### [Your assignment]
Retype, word for word, each line between the lines holding "Убираем все специальные символы." and "В разделе Payload", inclusive, and leave the rest of the data alone.

### [Dataset entries]
╔══

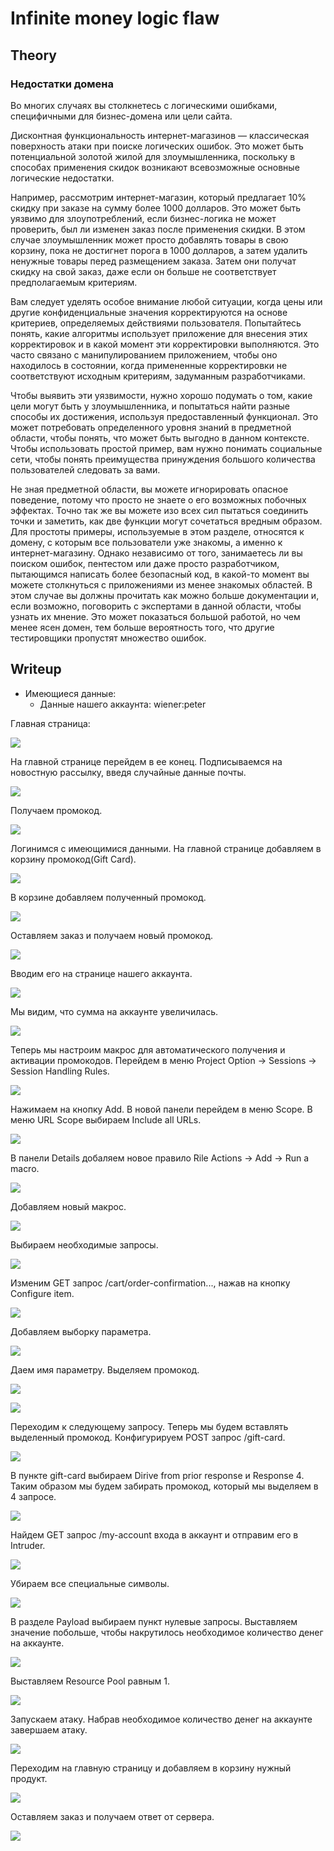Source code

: # Infinite money logic flaw

## Theory

<h3>Недостатки домена</h3>

Во многих случаях вы столкнетесь с логическими ошибками, специфичными для бизнес-домена или цели сайта.

Дисконтная функциональность интернет-магазинов — классическая поверхность атаки при поиске логических ошибок. Это может быть потенциальной золотой жилой для злоумышленника, поскольку в способах применения скидок возникают всевозможные основные логические недостатки.

Например, рассмотрим интернет-магазин, который предлагает 10% скидку при заказе на сумму более 1000 долларов. Это может быть уязвимо для злоупотреблений, если бизнес-логика не может проверить, был ли изменен заказ после применения скидки. В этом случае злоумышленник может просто добавлять товары в свою корзину, пока не достигнет порога в 1000 долларов, а затем удалить ненужные товары перед размещением заказа. Затем они получат скидку на свой заказ, даже если он больше не соответствует предполагаемым критериям.

Вам следует уделять особое внимание любой ситуации, когда цены или другие конфиденциальные значения корректируются на основе критериев, определяемых действиями пользователя. Попытайтесь понять, какие алгоритмы использует приложение для внесения этих корректировок и в какой момент эти корректировки выполняются. Это часто связано с манипулированием приложением, чтобы оно находилось в состоянии, когда примененные корректировки не соответствуют исходным критериям, задуманным разработчиками.

Чтобы выявить эти уязвимости, нужно хорошо подумать о том, какие цели могут быть у злоумышленника, и попытаться найти разные способы их достижения, используя предоставленный функционал. Это может потребовать определенного уровня знаний в предметной области, чтобы понять, что может быть выгодно в данном контексте. Чтобы использовать простой пример, вам нужно понимать социальные сети, чтобы понять преимущества принуждения большого количества пользователей следовать за вами.

Не зная предметной области, вы можете игнорировать опасное поведение, потому что просто не знаете о его возможных побочных эффектах. Точно так же вы можете изо всех сил пытаться соединить точки и заметить, как две функции могут сочетаться вредным образом. Для простоты примеры, используемые в этом разделе, относятся к домену, с которым все пользователи уже знакомы, а именно к интернет-магазину. Однако независимо от того, занимаетесь ли вы поиском ошибок, пентестом или даже просто разработчиком, пытающимся написать более безопасный код, в какой-то момент вы можете столкнуться с приложениями из менее знакомых областей. В этом случае вы должны прочитать как можно больше документации и, если возможно, поговорить с экспертами в данной области, чтобы узнать их мнение. Это может показаться большой работой, но чем менее ясен домен, тем больше вероятность того, что другие тестировщики пропустят множество ошибок.

## Writeup

* Имеющиеся данные: 
    * Данные нашего аккаунта: wiener:peter

Главная страница:

![](https://github.com/fobblified/Writeups/blob/main/Portswigger/Business_logic_vulnerabilities/Infinite_money_logic_flaw/assets/1.png)

На главной странице перейдем в ее конец. Подписываемся на новостную рассылку, введя случайные данные почты.

![](https://github.com/fobblified/Writeups/blob/main/Portswigger/Business_logic_vulnerabilities/Infinite_money_logic_flaw/assets/2.png)

Получаем промокод.

![](https://github.com/fobblified/Writeups/blob/main/Portswigger/Business_logic_vulnerabilities/Infinite_money_logic_flaw/assets/3.png)

Логинимся с имеющимися данными. На главной странице добавляем в корзину промокод(Gift Card).

![](https://github.com/fobblified/Writeups/blob/main/Portswigger/Business_logic_vulnerabilities/Infinite_money_logic_flaw/assets/4.png)

В корзине добавляем полученный промокод.

![](https://github.com/fobblified/Writeups/blob/main/Portswigger/Business_logic_vulnerabilities/Infinite_money_logic_flaw/assets/5.png)

Оставляем заказ и получаем новый промокод.

![](https://github.com/fobblified/Writeups/blob/main/Portswigger/Business_logic_vulnerabilities/Infinite_money_logic_flaw/assets/6.png)

Вводим его на странице нашего аккаунта.

![](https://github.com/fobblified/Writeups/blob/main/Portswigger/Business_logic_vulnerabilities/Infinite_money_logic_flaw/assets/7.png)

Мы видим, что сумма на аккаунте увеличилась.

![](https://github.com/fobblified/Writeups/blob/main/Portswigger/Business_logic_vulnerabilities/Infinite_money_logic_flaw/assets/8.png)

Теперь мы настроим макрос для автоматического получения и активации промокодов. Перейдем в меню Project Option -> Sessions -> Session Handling Rules.

![](https://github.com/fobblified/Writeups/blob/main/Portswigger/Business_logic_vulnerabilities/Infinite_money_logic_flaw/assets/9.png)

Нажимаем на кнопку Add. В новой панели перейдем в меню Scope. В меню URL Scope выбираем Include all URLs.

![](https://github.com/fobblified/Writeups/blob/main/Portswigger/Business_logic_vulnerabilities/Infinite_money_logic_flaw/assets/10.png)

В панели Details добаляем новое правило Rile Actions -> Add -> Run a macro.

![](https://github.com/fobblified/Writeups/blob/main/Portswigger/Business_logic_vulnerabilities/Infinite_money_logic_flaw/assets/11.png)

Добавляем новый макрос.

![](https://github.com/fobblified/Writeups/blob/main/Portswigger/Business_logic_vulnerabilities/Infinite_money_logic_flaw/assets/12.png)

Выбираем необходимые запросы.

![](https://github.com/fobblified/Writeups/blob/main/Portswigger/Business_logic_vulnerabilities/Infinite_money_logic_flaw/assets/13.png)

Изменим GET запрос /cart/order-confirmation..., нажав на кнопку Configure item.

![](https://github.com/fobblified/Writeups/blob/main/Portswigger/Business_logic_vulnerabilities/Infinite_money_logic_flaw/assets/14.png)

Добавляем выборку параметра.

![](https://github.com/fobblified/Writeups/blob/main/Portswigger/Business_logic_vulnerabilities/Infinite_money_logic_flaw/assets/15.png)

Даем имя параметру. Выделяем промокод.

![](https://github.com/fobblified/Writeups/blob/main/Portswigger/Business_logic_vulnerabilities/Infinite_money_logic_flaw/assets/16.png)

![](https://github.com/fobblified/Writeups/blob/main/Portswigger/Business_logic_vulnerabilities/Infinite_money_logic_flaw/assets/17.png)

Переходим к следующему запросу. Теперь мы будем вставлять выделенный промокод. Конфигурируем POST запрос /gift-card.

![](https://github.com/fobblified/Writeups/blob/main/Portswigger/Business_logic_vulnerabilities/Infinite_money_logic_flaw/assets/18.png)

В пункте gift-card выбираем Dirive from prior response и Response 4. Таким образом мы будем забирать промокод, который мы выделяем в 4 запросе.

![](https://github.com/fobblified/Writeups/blob/main/Portswigger/Business_logic_vulnerabilities/Infinite_money_logic_flaw/assets/19.png)

Найдем GET запрос /my-account входа в аккаунт и отправим его в Intruder.

![](https://github.com/fobblified/Writeups/blob/main/Portswigger/Business_logic_vulnerabilities/Infinite_money_logic_flaw/assets/20.png)

Убираем все специальные символы.

![](https://github.com/fobblified/Writeups/blob/main/Portswigger/Business_logic_vulnerabilities/Infinite_money_logic_flaw/assets/21.png)

В разделе Payload выбираем пункт нулевые запросы. Выставляем значение побольше, чтобы накрутилось необходимое количество денег на аккаунте.

![](https://github.com/fobblified/Writeups/blob/main/Portswigger/Business_logic_vulnerabilities/Infinite_money_logic_flaw/assets/22.png)

Выставляем Resource Pool равным 1.

![](https://github.com/fobblified/Writeups/blob/main/Portswigger/Business_logic_vulnerabilities/Infinite_money_logic_flaw/assets/23.png)

Запускаем атаку. Набрав необходимое количество денег на аккаунте завершаем атаку.

![](https://github.com/fobblified/Writeups/blob/main/Portswigger/Business_logic_vulnerabilities/Infinite_money_logic_flaw/assets/24.png)

Переходим на главную страницу и добавляем в корзину нужный продукт.

![](https://github.com/fobblified/Writeups/blob/main/Portswigger/Business_logic_vulnerabilities/Infinite_money_logic_flaw/assets/25.png)

Оставляем заказ и получаем ответ от сервера.

![](https://github.com/fobblified/Writeups/blob/main/Portswigger/Business_logic_vulnerabilities/Infinite_money_logic_flaw/assets/26.png)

╚══

### [Solution]
Убираем все специальные символы.

![](https://github.com/fobblified/Writeups/blob/main/Portswigger/Business_logic_vulnerabilities/Infinite_money_logic_flaw/assets/21.png)

В разделе Payload выбираем пункт нулевые запросы. Выставляем значение побольше, чтобы накрутилось необходимое количество денег на аккаунте.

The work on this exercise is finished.